(Saved entries)
◇ ◇ ◇ ◇
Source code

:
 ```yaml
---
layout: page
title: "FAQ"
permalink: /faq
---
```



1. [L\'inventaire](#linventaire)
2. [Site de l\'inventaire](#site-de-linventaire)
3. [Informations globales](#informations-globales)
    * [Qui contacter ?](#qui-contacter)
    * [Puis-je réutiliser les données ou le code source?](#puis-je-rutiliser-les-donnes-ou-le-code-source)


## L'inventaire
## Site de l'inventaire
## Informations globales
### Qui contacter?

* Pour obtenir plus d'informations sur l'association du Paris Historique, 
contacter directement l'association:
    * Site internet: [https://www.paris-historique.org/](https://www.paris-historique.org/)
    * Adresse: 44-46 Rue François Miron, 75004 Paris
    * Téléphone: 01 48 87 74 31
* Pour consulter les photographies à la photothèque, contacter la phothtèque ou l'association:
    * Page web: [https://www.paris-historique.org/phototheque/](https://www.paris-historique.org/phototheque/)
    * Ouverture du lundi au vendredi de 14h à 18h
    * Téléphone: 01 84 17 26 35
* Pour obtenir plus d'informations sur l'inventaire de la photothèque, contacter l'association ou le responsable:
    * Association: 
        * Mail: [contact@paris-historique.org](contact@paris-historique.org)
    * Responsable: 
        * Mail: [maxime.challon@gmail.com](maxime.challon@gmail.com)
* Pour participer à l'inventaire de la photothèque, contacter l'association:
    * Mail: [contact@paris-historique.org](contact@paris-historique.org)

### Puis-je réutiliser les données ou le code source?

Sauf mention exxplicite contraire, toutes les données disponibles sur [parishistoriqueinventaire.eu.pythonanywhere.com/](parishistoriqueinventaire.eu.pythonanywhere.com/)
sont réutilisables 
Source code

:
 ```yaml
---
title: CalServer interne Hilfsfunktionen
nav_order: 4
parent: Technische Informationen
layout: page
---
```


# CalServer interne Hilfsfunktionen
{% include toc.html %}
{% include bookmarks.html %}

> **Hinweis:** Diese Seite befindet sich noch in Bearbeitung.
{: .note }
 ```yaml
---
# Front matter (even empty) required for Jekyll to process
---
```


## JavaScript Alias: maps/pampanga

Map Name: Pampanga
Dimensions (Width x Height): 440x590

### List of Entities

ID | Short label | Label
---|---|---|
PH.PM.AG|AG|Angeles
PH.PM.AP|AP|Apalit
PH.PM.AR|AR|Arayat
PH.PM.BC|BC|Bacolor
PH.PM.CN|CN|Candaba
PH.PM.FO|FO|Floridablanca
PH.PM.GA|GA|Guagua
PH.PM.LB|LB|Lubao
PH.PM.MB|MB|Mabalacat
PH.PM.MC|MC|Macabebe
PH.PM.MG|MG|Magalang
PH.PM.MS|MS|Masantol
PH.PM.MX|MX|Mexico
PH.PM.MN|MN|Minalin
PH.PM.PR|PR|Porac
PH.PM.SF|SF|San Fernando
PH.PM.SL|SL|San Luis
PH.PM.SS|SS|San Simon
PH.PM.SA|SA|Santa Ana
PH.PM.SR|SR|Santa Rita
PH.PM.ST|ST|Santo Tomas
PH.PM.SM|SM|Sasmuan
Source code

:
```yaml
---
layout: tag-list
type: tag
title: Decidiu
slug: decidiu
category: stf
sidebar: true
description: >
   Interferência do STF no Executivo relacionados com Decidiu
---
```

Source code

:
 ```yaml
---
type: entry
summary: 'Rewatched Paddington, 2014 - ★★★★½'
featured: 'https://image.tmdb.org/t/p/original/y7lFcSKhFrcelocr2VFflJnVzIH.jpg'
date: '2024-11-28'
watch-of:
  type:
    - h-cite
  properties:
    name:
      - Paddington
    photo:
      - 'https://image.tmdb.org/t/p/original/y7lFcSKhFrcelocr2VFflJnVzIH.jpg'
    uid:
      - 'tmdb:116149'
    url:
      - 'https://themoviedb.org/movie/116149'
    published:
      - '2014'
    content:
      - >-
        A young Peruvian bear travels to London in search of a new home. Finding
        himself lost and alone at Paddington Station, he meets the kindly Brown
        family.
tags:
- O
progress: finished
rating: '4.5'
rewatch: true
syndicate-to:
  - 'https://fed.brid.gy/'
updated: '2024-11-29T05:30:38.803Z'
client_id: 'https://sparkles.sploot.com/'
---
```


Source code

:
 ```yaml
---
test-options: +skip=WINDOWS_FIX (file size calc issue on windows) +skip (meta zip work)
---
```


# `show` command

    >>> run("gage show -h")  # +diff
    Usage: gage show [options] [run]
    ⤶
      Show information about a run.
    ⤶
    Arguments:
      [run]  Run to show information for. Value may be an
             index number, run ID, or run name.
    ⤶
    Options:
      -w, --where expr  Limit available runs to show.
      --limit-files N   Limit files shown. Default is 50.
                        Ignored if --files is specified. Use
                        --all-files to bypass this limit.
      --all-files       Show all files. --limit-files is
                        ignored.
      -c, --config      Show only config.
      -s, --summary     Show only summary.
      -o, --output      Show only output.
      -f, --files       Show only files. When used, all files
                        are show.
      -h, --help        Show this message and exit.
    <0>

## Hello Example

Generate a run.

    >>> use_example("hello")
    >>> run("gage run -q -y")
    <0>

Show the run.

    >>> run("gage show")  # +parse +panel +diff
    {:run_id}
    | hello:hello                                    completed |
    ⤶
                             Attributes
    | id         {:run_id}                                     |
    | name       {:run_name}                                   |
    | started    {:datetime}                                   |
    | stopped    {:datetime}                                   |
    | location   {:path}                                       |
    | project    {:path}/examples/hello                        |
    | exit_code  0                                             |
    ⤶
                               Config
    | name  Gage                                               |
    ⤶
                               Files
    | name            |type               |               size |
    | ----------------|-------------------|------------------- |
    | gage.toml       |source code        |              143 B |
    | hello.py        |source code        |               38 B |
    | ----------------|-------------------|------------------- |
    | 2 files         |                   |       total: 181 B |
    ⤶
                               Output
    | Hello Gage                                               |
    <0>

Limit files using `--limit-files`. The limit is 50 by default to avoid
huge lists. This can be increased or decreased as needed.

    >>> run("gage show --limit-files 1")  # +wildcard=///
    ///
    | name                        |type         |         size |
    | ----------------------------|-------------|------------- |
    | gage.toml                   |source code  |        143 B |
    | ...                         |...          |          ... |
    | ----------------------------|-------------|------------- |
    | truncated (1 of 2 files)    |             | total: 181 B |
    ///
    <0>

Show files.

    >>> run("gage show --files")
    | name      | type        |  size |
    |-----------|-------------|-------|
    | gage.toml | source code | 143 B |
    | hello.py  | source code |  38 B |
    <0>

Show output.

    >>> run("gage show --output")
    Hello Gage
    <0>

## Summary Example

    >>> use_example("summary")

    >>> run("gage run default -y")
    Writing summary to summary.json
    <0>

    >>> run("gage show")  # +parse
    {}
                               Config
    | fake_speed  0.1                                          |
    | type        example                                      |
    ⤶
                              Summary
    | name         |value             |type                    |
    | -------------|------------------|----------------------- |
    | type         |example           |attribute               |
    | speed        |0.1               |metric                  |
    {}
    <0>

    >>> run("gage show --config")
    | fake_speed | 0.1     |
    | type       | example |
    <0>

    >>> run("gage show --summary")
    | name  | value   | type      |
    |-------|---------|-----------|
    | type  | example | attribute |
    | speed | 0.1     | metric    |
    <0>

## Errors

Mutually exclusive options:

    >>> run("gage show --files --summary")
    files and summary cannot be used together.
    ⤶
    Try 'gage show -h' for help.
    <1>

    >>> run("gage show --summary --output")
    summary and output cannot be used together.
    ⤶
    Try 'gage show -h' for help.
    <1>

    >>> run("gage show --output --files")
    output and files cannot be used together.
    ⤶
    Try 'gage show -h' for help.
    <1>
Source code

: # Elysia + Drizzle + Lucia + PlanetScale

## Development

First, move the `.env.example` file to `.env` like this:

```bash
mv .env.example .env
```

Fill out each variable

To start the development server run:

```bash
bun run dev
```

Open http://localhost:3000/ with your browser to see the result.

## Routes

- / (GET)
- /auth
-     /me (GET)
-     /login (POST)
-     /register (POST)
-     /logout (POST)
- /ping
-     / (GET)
◇ ◇ ◇ ◇
### YOUR OBJECTIVE
Check each line above for "réutiliser" and return the ones that have it.

### TASK ANSWER
    * [Puis-je réutiliser les données ou le code source?](#puis-je-rutiliser-les-donnes-ou-le-code-source)
### Puis-je réutiliser les données ou le code source?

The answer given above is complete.